L’hiver et la maladie
Les mois froids sont redoutables. Le fleuve gèle, les réserves s’épuisent, et bientôt, le scorbut frappe. Les hommes tombent malades, leurs gencives saignent, leurs forces s’éteignent. Un quart de l’équipage meurt. Les Iroquoiens, eux, savent comment survivre. Ils préparent une décoction à base d’écorce de thuya, riche en vitamine C, qui sauve les survivants. Ce remède, Cartier le retient précieusement.
Et pourtant, malgré cette aide précieuse, il choisit une nouvelle fois de capturer Donnacona, son fils, et plusieurs autres membres du village. Il veut les présenter au roi de France, mais aussi s'assurer une forme d’emprise sur ce territoire lointain. Il espère qu’en les montrant à la cour, il obtiendra les moyens de revenir, peut-être de coloniser. Donnacona meurt en France, sans jamais revoir sa terre.


L’échec d’une colonie
En 1541, une troisième expédition est lancée. Cette fois, François Ier souhaite établir une colonie permanente. Cartier installe un camp à Charlesbourg-Royal, près du Cap-Rouge. Il explore les alentours, croit découvrir de l’or et des diamants. Il remplit des barriques entières de pierres brillantes, persuadé qu’il tient enfin les richesses tant espérées.

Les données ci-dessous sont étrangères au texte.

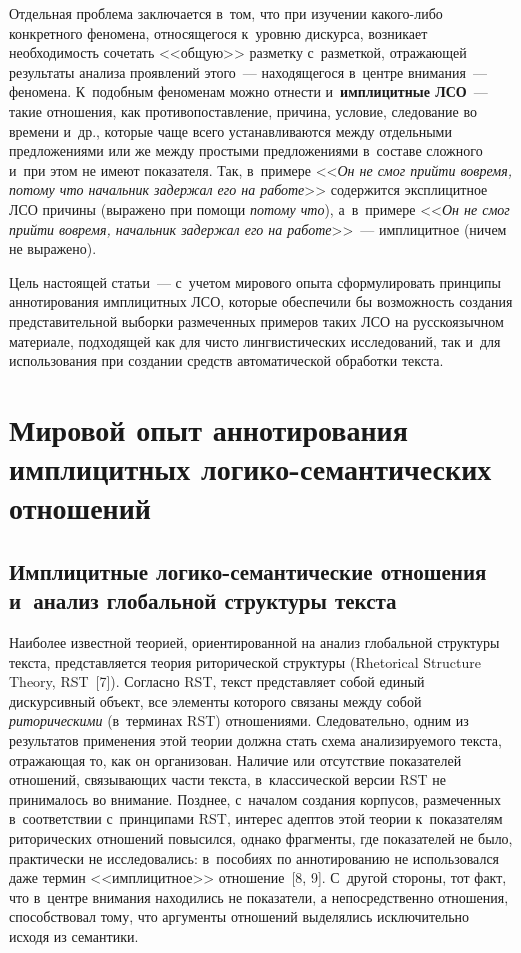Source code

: \begin{multicols}{2}
Отдельная проблема заключается в~том, что при изучении ка\-ко\-го-ли\-бо 
конкретного феномена, относящегося к~уровню дискурса, возникает 
необходимость сочетать <<общую>> разметку с~разметкой, отражающей 
результаты анализа проявлений этого~--- находящегося в~центре  
внимания~--- феномена. К~подобным феноменам можно отнести 
и~\textbf{имплицитные ЛСО}~--- такие отношения, как противопоставление, причина, условие, 
следование во времени и~др., которые чаще всего устанавливаются между 
отдельными предложениями или же между простыми предложениями 
в~составе сложного и~при этом не имеют показателя. Так, в~примере 
<<\textit{Он не смог прийти вовремя, потому что начальник задержал его на 
работе}>> содержится эксплицитное ЛСО причины (выражено при помощи 
\textit{потому что}), а~в~примере <<\textit{Он не смог прийти вовремя, начальник 
задержал его на работе}>>~--- имплицитное (ничем не выражено).

Цель настоящей статьи~--- с~учетом мирового опыта сформулировать 
принципы аннотирования имплицитных ЛСО, которые обеспечили бы 
возможность создания представительной выборки размеченных примеров 
таких ЛСО на русскоязычном материале, подходящей как для чисто 
лингвистических исследований, так и~для использования при создании 
средств автоматической обработки \mbox{текста}.

\section{Мировой опыт аннотирования имплицитных логико-семантических отношений}

\subsection{Имплицитные логико-семантические отношения и~анализ глобальной структуры текста} 

Наиболее известной теорией, ориентированной на анализ глобальной 
структуры текста, пред\-став\-ля\-ет\-ся тео\-рия риторической структуры (Rhetorical 
Structure Theory, RST~[7]). Согласно RST, текст представляет собой единый 
дискурсивный объект, все элементы которого связаны между собой 
\textit{риторическими} (в~терминах RST) отношениями. Следовательно, 
одним из результатов применения этой теории должна стать схема 
анализируемого текста, отражающая то, как он организован. Наличие или 
отсутствие показателей отношений, связывающих части текста, 
в~классической версии RST не принималось во внимание. Позднее, 
с~началом создания корпусов, размеченных в~соответствии с~принципами 
RST, интерес адептов этой теории к~показателям риторических отношений 
повысился, однако фрагменты, где показателей не было, практически не 
исследовались: в~пособиях по аннотированию не использовался даже термин 
<<имплицитное>> отношение~[8, 9]. С~другой стороны, тот факт, что 
в~центре внимания находились не показатели, а непосредственно отношения, 
способствовал тому, что аргументы отношений выделялись исключительно 
исходя из семантики.


\end{multicols}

Mais les tensions avec les Iroquoiens sont fortes, les conditions de vie très dures, et les renforts, dirigés par Jean-François de La Rocque de Roberval, mettent trop de temps à arriver. Cartier finit par repartir secrètement pour la France. Il laisse tout derrière lui : la colonie, les promesses, les pierres... qui s’avéreront n’être que du quartz et de la pyrite. D'où le dicton encore cité : "faux comme des diamants du Canada".

L’empreinte d’un nom
Cartier ne retournera plus jamais en Amérique. Il meurt à Saint-Malo en 1557, sans grands honneurs. Mais son oeuvre demeure. Il est le premier Européen à avoir exploré l’intérieur du Canada, à avoir cartographié le Saint-Laurent, à avoir décrit en détail les peuples rencontrés, leur agriculture, leurs villages, leur langue.
Et surtout, c’est lui qui transmet pour la première fois ce mot iroquoien : kanata, qui désignait un village... et qui donnera son nom au pays tout entier.
Aujourd’hui, Jacques Cartier est une figure ambivalente : pionnier et colonisateur, curieux et conquérant. Mais il reste celui qui, en remontant un fleuve inconnu, a ouvert la voie à l’histoire d’un pays.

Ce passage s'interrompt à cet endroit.